New characters are introduced over the course of the episodes: Walter (Staltari), a lazy dog walker, and "Chiqui" (Tirri), an easy-going pothead who's living in the streets until he's welcomed into the house by Ricardo. The four become involved in a number of situations with drugs, crime and gangs, all while developing an increasingly close friendship.

==Cast==
- Rodrigo de la Serna as Ricardo Riganti, a 24-year old med student dropout who is asked to stay a dilapidated house in Downtown Buenos Aires.
- Diego Alonso Gómez as Sergio "El Pollo", an old childhood friend of Ricardo's.
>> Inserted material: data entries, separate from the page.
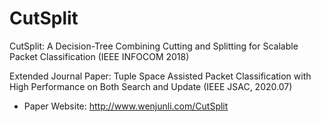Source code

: # CutSplit
CutSplit: A Decision-Tree Combining Cutting and Splitting for Scalable Packet Classification (IEEE INFOCOM 2018)

Extended Journal Paper: Tuple Space Assisted Packet Classification with High Performance on Both Search and Update (IEEE JSAC, 2020.07)

* Paper Website: http://www.wenjunli.com/CutSplit
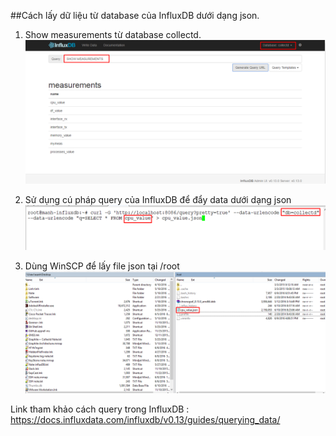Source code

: ##Cách lấy dữ liệu từ database của InfluxDB dưới dạng json.
 1. Show measurements từ database collectd.
![influxdb](/images/in1.png)

 2. Sử dụng cú pháp query của InfluxDB để đẩy data dưới dạng json
![influxdb](/images/in2.png)

 3. Dùng WinSCP để lấy file json tại /root
![influxdb](/images/in3.png)

Link tham khảo cách query trong InfluxDB : https://docs.influxdata.com/influxdb/v0.13/guides/querying_data/
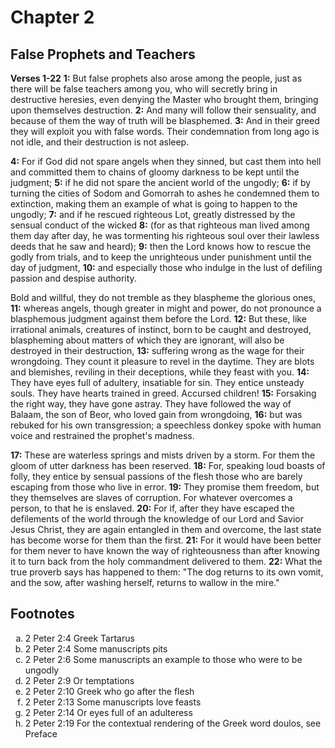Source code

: # Chapter 2

## False Prophets and Teachers

**Verses 1-22**
**1:** But false prophets also arose among the people, just as there will be false teachers among you, who will secretly bring in destructive heresies, even denying the Master who brought them, bringing upon themselves destruction.
**2:** And many will follow their sensuality, and because of them the way of truth will be blasphemed.
**3:** And in their greed they will exploit you with false words. Their condemnation from long ago is not idle, and their destruction is not asleep.

**4:** For if God did not spare angels when they sinned, but cast them into hell and committed them to chains of gloomy darkness to be kept until the judgment;
**5:** if he did not spare the ancient world of the ungodly;
**6:** if by turning the cities of Sodom and Gomorrah to ashes he condemned them to extinction, making them an example of what is going to happen to the ungodly;
**7:** and if he rescued righteous Lot, greatly distressed by the sensual conduct of the wicked
**8:** (for as that righteous man lived among them day after day, he was tormenting his righteous soul over their lawless deeds that he saw and heard);
**9:** then the Lord knows how to rescue the godly from trials, and to keep the unrighteous under punishment until the day of judgment,
**10:** and especially those who indulge in the lust of defiling passion and despise authority.

Bold and willful, they do not tremble as they blaspheme the glorious ones,
**11:** whereas angels, though greater in might and power, do not pronounce a blasphemous judgment against them before the Lord.
**12:** But these, like irrational animals, creatures of instinct, born to be caught and destroyed, blaspheming about matters of which they are ignorant, will also be destroyed in their destruction,
**13:** suffering wrong as the wage for their wrongdoing. They count it pleasure to revel in the daytime. They are blots and blemishes, reviling in their deceptions, while they feast with you.
**14:** They have eyes full of adultery, insatiable for sin. They entice unsteady souls. They have hearts trained in greed. Accursed children!
**15:** Forsaking the right way, they have gone astray. They have followed the way of Balaam, the son of Beor, who loved gain from wrongdoing,
**16:** but was rebuked for his own transgression; a speechless donkey spoke with human voice and restrained the prophet's madness.

**17:** These are waterless springs and mists driven by a storm. For them the gloom of utter darkness has been reserved.
**18:** For, speaking loud boasts of folly, they entice by sensual passions of the flesh those who are barely escaping from those who live in error.
**19:** They promise them freedom, but they themselves are slaves of corruption. For whatever overcomes a person, to that he is enslaved.
**20:** For if, after they have escaped the defilements of the world through the knowledge of our Lord and Savior Jesus Christ, they are again entangled in them and overcome, the last state has become worse for them than the first.
**21:** For it would have been better for them never to have known the way of righteousness than after knowing it to turn back from the holy commandment delivered to them.
**22:** What the true proverb says has happened to them: "The dog returns to its own vomit, and the sow, after washing herself, returns to wallow in the mire."

## Footnotes

<ol type='a'>
	<li>2 Peter 2:4 Greek Tartarus</li>
	<li>2 Peter 2:4 Some manuscripts pits</li>
	<li>2 Peter 2:6 Some manuscripts an example to those who were to be ungodly</li>
	<li>2 Peter 2:9 Or temptations</li>
	<li>2 Peter 2:10 Greek who go after the flesh</li>
	<li>2 Peter 2:13 Some manuscripts love feasts</li>
	<li>2 Peter 2:14 Or eyes full of an adulteress</li>
	<li>2 Peter 2:19 For the contextual rendering of the Greek word doulos, see Preface</li>
</ol>
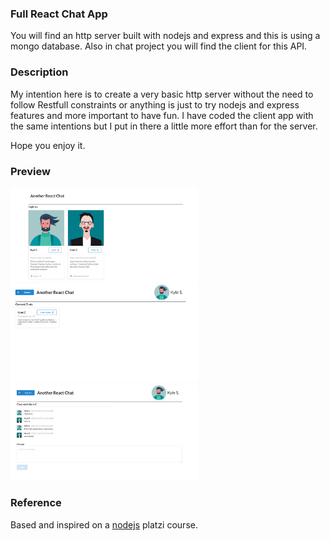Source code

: ### Full React Chat App

You will find an http server built with nodejs and express and this is using a mongo database. Also in chat project you will find the client for this API.

### Description

My intention here is to create a very basic http server without the need to follow Restfull constraints or anything is just to try nodejs and express features and more important to have fun.
I have coded the client app with the same intentions but I put in there a little more effort than for the server.

Hope you enjoy it.

### Preview

<img src="./images/users.png"
     alt="users"
     style="width: 300px" />
<img src="./images/chats.png"
     alt="chats"
     style="width: 300px" />
<img src="./images/channel.png"
     alt="channel"
     style="width: 300px" />

### Reference

Based and inspired on a [nodejs](https://platzi.com/clases/backend-js/) platzi course.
His humble working-class origins stand in contrast to Ricardo's privileged origins.
- Ariel Staltari as Walter, a lazy dog walker and rolinga. He adopts a dog whom he calls Severino, after the anarchist Severino Di Giovanni.
- Franco Tirri as "El Chiqui", a well-meaning, immature friend of Sergio's. At the beginning of the series, he's living in the streets and asks Ricardo for money in several occasions. He grows his own marihuana at the next-door squatted house.
- Ana Celentano as Clara Alvarado, Ricardo's cousin and the legal owner of the house. She has a boyfriend, but later she begins an affair with Sergio.
- Augusto Brítez as Peralta, Ricardo's neighbour from Salta who is squatting the abandoned house next-door.
- Rosina Soto as Sofía, Peralta's daughter. She has a son and is finishing high school as an adult. She initially develops a relationship with Ricardo, but later breaks up with him due to their contrasting social backgrounds and Ricardo's belief that studying is unnecessary.
- Dante Mastropierro as "El Negro Pablo", a shady character, squatter and drug dealer, and former associate of Sergio's. At the beginning of the series he lives in a squatted flat in Dock Sud with Sergio, but they have a fall-out due to El Negro's lack of moral codes. He later tries to get back at Sergio by antagonising Ricardo, triggering most of the events of the series.
- Jorge Sesán as Miguel, a violent and foul-mouthed character introduced in the middle of the series. He claims to be the house's real owner and wins Ricardo's favour teaching him to use firearms and how to rob people.

==Reception==
The series' pilot episode had a rating peak of 3.5, an above-average score for the state-owned Canal 7. The final episode doubled that score with a rating peak of 6.7. The following year, due to the series' evident success, Canal 7 repeated the series and commissioned an additional episode showing behind-the-scenes material. In 2002, following the release of Tumberos, Okupas was syndicated by América TV and broadcast for the third year in a row. It was also syndicated by Canal 9 in 2005.

On 20 October 2020, nearly twenty years after its original run, it was announced the series would be re-released on Netflix with a new soundtrack designed by Santiago Motorizado of Él Mató a un Policía Motorizado. The new soundtrack was commissioned due to copyright issues with the original soundtrack.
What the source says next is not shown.